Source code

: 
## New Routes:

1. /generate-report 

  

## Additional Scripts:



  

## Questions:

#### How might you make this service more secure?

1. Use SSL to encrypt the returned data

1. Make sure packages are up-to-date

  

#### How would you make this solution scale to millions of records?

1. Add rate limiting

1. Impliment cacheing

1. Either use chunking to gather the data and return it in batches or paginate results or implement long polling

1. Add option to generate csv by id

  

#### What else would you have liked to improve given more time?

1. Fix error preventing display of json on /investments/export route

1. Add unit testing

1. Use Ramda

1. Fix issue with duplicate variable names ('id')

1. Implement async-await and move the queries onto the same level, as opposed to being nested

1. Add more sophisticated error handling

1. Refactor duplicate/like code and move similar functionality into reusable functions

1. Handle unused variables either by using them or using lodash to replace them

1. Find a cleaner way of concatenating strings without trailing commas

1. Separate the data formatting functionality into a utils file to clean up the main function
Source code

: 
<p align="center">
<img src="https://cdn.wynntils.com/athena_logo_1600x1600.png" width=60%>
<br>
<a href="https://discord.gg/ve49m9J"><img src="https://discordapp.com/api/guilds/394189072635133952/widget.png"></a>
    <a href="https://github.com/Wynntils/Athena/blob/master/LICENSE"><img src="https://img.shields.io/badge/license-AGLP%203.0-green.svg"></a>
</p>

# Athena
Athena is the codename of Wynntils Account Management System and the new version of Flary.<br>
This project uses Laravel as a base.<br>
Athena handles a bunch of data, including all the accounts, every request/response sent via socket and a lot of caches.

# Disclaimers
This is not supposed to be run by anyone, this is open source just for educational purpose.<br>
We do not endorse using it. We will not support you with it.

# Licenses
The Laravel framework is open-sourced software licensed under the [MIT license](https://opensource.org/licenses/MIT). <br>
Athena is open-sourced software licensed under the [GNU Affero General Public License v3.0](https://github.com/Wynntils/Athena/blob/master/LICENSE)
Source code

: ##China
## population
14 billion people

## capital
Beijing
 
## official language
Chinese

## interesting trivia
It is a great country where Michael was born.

········

Task
Search the entries for the word "github", then list each line that holds it.

Exercise response
    <a href="https://github.com/Wynntils/Athena/blob/master/LICENSE"><img src="https://img.shields.io/badge/license-AGLP%203.0-green.svg"></a>
Athena is open-sourced software licensed under the [GNU Affero General Public License v3.0](https://github.com/Wynntils/Athena/blob/master/LICENSE)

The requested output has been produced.